— REQUIRED WORK —
Please copy each line from the entries that contains the string "релаксометра".

=== RECORDS SHOWN ===

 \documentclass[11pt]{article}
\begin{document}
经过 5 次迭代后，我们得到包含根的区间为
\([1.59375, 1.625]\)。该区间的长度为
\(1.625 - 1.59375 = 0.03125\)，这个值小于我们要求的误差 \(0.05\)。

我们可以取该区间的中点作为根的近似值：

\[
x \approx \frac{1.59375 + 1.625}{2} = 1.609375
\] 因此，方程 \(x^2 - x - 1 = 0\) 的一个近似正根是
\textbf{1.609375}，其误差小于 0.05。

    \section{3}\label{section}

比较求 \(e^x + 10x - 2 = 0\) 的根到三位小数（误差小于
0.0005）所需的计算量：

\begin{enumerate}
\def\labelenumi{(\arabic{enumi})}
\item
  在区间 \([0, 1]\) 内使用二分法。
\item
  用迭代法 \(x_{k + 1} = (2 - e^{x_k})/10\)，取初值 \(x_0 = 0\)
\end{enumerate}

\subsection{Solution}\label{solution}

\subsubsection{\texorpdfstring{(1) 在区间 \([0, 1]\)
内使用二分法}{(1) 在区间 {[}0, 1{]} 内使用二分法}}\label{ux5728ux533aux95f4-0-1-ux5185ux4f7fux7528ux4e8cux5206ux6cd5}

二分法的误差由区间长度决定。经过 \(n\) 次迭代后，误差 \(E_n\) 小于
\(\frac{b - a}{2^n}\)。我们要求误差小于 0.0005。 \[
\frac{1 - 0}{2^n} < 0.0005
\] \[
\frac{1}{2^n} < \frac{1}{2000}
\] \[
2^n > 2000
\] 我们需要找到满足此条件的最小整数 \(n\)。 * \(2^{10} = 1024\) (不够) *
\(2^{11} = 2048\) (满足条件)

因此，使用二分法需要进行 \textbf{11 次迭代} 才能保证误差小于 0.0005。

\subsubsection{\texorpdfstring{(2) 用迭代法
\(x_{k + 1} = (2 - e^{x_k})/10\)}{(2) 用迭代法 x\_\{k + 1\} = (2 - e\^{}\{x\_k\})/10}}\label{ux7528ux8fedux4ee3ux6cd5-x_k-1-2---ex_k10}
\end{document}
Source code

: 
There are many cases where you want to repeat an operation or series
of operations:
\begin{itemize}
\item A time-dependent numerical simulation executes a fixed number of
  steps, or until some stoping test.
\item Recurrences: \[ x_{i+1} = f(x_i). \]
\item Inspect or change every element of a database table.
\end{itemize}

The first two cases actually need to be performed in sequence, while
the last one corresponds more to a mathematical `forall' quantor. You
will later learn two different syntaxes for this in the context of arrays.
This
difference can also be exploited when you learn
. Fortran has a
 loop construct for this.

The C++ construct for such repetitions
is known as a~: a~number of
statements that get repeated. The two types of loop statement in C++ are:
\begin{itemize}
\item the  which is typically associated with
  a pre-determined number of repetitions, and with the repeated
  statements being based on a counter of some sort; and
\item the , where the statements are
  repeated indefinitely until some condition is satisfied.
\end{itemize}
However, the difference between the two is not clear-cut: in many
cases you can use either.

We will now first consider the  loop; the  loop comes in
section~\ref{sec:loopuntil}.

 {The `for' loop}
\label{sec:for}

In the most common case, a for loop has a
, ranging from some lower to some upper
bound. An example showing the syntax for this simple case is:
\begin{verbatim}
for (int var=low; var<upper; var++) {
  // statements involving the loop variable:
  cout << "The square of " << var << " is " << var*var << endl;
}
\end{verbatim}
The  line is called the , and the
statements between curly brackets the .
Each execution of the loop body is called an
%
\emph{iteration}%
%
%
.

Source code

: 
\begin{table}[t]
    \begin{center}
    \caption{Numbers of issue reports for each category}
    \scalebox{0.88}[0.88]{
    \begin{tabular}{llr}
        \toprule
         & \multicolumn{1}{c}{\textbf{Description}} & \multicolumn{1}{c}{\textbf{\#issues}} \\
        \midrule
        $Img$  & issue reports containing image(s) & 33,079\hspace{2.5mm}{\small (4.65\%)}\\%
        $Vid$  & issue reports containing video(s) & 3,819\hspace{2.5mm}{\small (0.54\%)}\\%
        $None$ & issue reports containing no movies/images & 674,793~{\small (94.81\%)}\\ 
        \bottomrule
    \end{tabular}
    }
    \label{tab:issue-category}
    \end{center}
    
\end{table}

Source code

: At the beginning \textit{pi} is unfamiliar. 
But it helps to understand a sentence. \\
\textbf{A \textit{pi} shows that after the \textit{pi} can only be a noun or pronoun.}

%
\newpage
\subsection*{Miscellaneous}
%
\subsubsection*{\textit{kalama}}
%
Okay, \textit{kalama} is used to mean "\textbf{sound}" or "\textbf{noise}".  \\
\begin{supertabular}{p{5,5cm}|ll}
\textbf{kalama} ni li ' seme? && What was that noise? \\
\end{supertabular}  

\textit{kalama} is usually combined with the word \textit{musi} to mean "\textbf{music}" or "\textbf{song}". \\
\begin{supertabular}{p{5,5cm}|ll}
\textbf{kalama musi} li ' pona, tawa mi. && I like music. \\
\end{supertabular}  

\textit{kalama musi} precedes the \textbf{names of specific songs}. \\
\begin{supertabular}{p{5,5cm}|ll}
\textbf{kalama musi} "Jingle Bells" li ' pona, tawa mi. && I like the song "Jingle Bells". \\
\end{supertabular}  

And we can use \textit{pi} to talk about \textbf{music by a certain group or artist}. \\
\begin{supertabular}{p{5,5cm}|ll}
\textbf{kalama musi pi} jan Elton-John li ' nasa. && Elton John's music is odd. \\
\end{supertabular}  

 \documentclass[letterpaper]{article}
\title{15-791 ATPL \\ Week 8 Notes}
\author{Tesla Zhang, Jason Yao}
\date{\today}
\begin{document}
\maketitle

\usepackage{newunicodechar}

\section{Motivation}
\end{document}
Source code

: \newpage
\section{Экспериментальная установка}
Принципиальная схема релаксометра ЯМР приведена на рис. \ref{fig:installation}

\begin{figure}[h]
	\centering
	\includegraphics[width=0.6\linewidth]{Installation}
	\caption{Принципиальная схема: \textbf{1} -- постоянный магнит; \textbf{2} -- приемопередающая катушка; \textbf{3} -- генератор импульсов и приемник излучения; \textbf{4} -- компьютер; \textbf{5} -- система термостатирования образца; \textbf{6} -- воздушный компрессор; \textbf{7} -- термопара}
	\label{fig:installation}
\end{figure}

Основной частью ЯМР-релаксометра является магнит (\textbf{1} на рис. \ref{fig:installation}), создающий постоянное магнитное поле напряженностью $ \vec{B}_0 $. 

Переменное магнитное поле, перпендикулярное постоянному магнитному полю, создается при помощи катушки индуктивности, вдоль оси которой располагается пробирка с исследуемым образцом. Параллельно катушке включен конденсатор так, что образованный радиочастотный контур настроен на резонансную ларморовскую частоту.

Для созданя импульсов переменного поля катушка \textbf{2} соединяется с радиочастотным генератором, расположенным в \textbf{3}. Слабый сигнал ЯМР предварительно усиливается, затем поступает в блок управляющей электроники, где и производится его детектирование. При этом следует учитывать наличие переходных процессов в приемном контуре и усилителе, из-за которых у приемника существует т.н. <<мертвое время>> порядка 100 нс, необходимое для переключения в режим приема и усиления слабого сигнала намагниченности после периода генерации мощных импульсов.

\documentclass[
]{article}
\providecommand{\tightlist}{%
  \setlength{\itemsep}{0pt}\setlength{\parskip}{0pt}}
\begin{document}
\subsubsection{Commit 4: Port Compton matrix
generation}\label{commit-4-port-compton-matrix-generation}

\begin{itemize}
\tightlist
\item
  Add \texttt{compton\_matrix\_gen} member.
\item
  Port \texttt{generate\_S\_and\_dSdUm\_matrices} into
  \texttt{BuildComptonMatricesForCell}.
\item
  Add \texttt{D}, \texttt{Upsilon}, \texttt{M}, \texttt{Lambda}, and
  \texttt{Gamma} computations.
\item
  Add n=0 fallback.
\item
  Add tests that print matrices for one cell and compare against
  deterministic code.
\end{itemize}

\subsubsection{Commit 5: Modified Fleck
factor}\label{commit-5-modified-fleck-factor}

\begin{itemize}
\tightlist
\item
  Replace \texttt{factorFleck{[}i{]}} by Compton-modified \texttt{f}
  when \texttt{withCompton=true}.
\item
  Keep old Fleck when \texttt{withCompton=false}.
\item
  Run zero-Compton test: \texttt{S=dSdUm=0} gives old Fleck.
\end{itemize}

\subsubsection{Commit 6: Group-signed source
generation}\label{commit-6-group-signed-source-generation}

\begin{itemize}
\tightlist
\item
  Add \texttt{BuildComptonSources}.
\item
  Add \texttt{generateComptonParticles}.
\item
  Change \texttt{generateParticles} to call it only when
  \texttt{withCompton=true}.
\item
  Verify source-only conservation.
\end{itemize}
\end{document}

===

— REPLY TO THE TASK —
Принципиальная схема релаксометра ЯМР приведена на рис. \ref{fig:installation}
Основной частью ЯМР-релаксометра является магнит (\textbf{1} на рис. \ref{fig:installation}), создающий постоянное магнитное поле напряженностью $ \vec{B}_0 $. 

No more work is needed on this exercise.